Personal information
- Date of birth: 17 December 1949 (age 75)
- Place of birth: Denmark
- Position(s): Striker

Senior career*
- Years: Team / Apps / (Gls)
- –1972: Nørresundby Boldklub
- 1972–1973: B1903
- 1973–1978: Aalborg BK

International career
- 1973: Denmark U-21 / 2 / (1)

Managerial career
- 1979–1982: Nibe
- 1983–1984: Aalborg BK
- 1985–1988: Nørresundby Boldklub
- 1989: Lindholm
- 1990–1995: Aalborg BK
- 1996–1999: Viking
- 2000–2001: Vejle BK
- 2001–2019: Aalborg BK (Development manager)
- 2002–2003: Aalborg BK
- 2008: Aalborg BK (assistant)

= Poul Erik Andreasen =

Danish footballer and manager (born 1949)

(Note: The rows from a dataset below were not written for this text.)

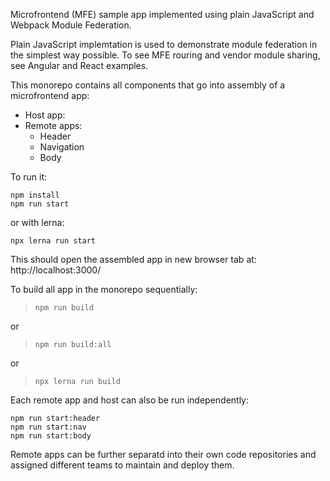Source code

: Microfrontend (MFE) sample app implemented using plain JavaScript and Webpack Module Federation.

Plain JavaScript implemtation is used to demonstrate module federation in the simplest way possible. To see MFE rouring and vendor module sharing, see Angular and React examples.

This monorepo contains all components that go into assembly of a microfrontend app:
  * Host app:
  * Remote apps: 
      * Header
      * Navigation
      * Body

To run it:

    npm install
    npm run start

or with lerna:

    npx lerna run start

This should open the assembled app in new browser tab at:
    http://localhost:3000/

To build all app in the monorepo sequentially:
  > `npm run build`

or

  > `npm run build:all`

or

  > `npx lerna run build`

Each remote app and host can also be run independently:

    npm run start:header
    npm run start:nav
    npm run start:body

Remote apps can be further separatd into their own code repositories and assigned different teams to maintain and deploy them.

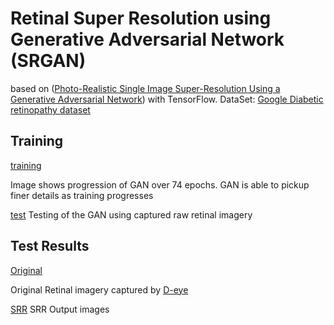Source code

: # Retinal Super Resolution using Generative Adversarial Network (SRGAN)

based on 
([Photo-Realistic Single Image Super-Resolution Using a Generative Adversarial Network](
https://arxiv.org/abs/1609.04802))
with TensorFlow.
DataSet: [Google Diabetic retinopathy dataset](https://ai.googleblog.com/2016/11/deep-learning-for-detection-of-diabetic.html)


## Training 
[training](output/train_animated.gif)

Image shows progression of GAN over 74 epochs. GAN is able to pickup finer details as training progresses

[test](output/test_animated.gif)
Testing of the GAN using captured raw retinal imagery 

## Test Results
[Original](output/orig_retina_animated.gif)

Original Retinal imagery captured by [D-eye](https://www.d-eyecare.com/en_US/product?gclid=EAIaIQobChMI-YKO9Z-N4gIVVrbACh2VzgT1EAAYASAAEgLpw_D_BwE)

[SRR](output/srr_animated.gif)
SRR Output images

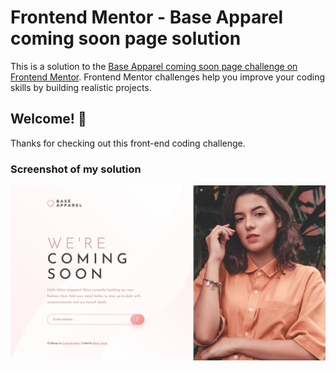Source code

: # Frontend Mentor - Base Apparel coming soon page solution

This is a solution to the [Base Apparel coming soon page challenge on Frontend Mentor](https://www.frontendmentor.io/challenges/base-apparel-coming-soon-page-5d46b47f8db8a7063f9331a0). Frontend Mentor challenges help you improve your coding skills by building realistic projects.

## Welcome! 👋

Thanks for checking out this front-end coding challenge.

### Screenshot of my solution

![](./bfmc-base-apparel-coming-soon.png)
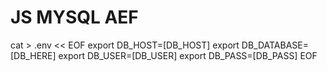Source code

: # JS MYSQL AEF

cat > .env << EOF
export DB_HOST=[DB_HOST]
export DB_DATABASE=[DB_HERE]
export DB_USER=[DB_USER]
export DB_PASS=[DB_PASS]
EOF
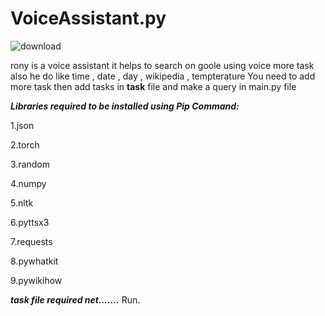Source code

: # VoiceAssistant.py

![download](https://user-images.githubusercontent.com/87372653/176652700-f0cca587-5536-4096-b0dd-ad8bce15d96a.jpg)

rony is a voice assistant it helps to search on goole using voice more task also he do like time , date , day , wikipedia , tempterature
You need to add more task then add tasks in **task** file and make a query in main.py file 

***Libraries required to be installed using Pip Command:***

1.json

2.torch

3.random

4.numpy

5.nltk

6.pyttsx3

7.requests

8.pywhatkit

9.pywikihow

***task file required net.......***
Run.


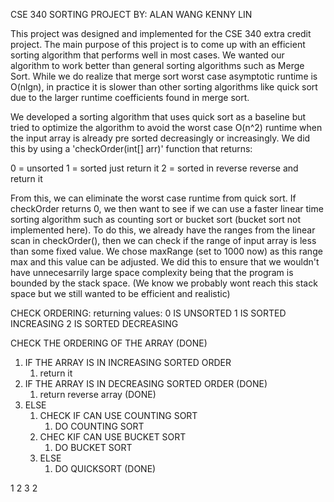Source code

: CSE 340 SORTING PROJECT BY:
ALAN WANG
KENNY LIN

This project was designed and implemented for the CSE 340 extra credit project. The main purpose of this project is to come up with an efficient sorting algorithm that performs well in most cases. We wanted our algorithm to work better than general sorting algorithms such as Merge Sort. While we do realize that merge sort worst case asymptotic runtime is O(nlgn), in practice it is slower than other sorting algorithms like quick sort due to the larger runtime coefficients found in merge sort. 

We developed a sorting algorithm that uses quick sort as a baseline but tried to optimize the algorithm to avoid the worst case O(n^2) runtime when the input array is already pre sorted decreasingly or increasingly. We did this by using a 'checkOrder(int[] arr)' function that returns: 

0 = unsorted
1 = sorted 
    just return it 
2 = sorted in reverse
    reverse and return it 

From this, we can eliminate the worst case runtime from quick sort. 
If checkOrder returns 0, we then want to see if we can use a faster linear time sorting algorithm such as counting sort or bucket sort (bucket sort not implemented here). To do this, we already have the ranges from the linear scan in checkOrder(), then we can check if the range of input array is less than some fixed value. We chose maxRange (set to 1000 now) as this range max and this value can be adjusted. We did this to ensure that we wouldn't have unnecesarrily large space complexity being that the program is bounded by the stack space. (We know we probably wont reach this stack space but we still wanted to be efficient and realistic)





CHECK ORDERING: 
returning values: 
0 IS UNSORTED
1 IS SORTED INCREASING
2 IS SORTED DECREASING


CHECK THE ORDERING OF THE ARRAY (DONE) 
1. IF THE ARRAY IS IN INCREASING SORTED ORDER
    1. return it 
2. IF THE ARRAY IS IN DECREASING SORTED ORDER (DONE)
    1. return reverse array (DONE)
3. ELSE
    1. CHECK IF CAN USE COUNTING SORT 
        1. DO COUNTING SORT
    2. CHEC KIF CAN USE BUCKET SORT
        1. DO BUCKET SORT 
    3. ELSE 
        1. DO QUICKSORT (DONE)



1 2 3 2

Poul Erik Andreasen (born 17 December 1949) is a Danish ex-football (soccer) player and manager, who managed the Danish Superliga side Aalborg BK (AaB) during their 1994-95 Superliga victory. In 1996-1999 he coached Norwegian Viking FK from Stavanger. He is currently a youth coach at AaB. In his active career, he played more than 100 games for AaB between 1973 and 1978.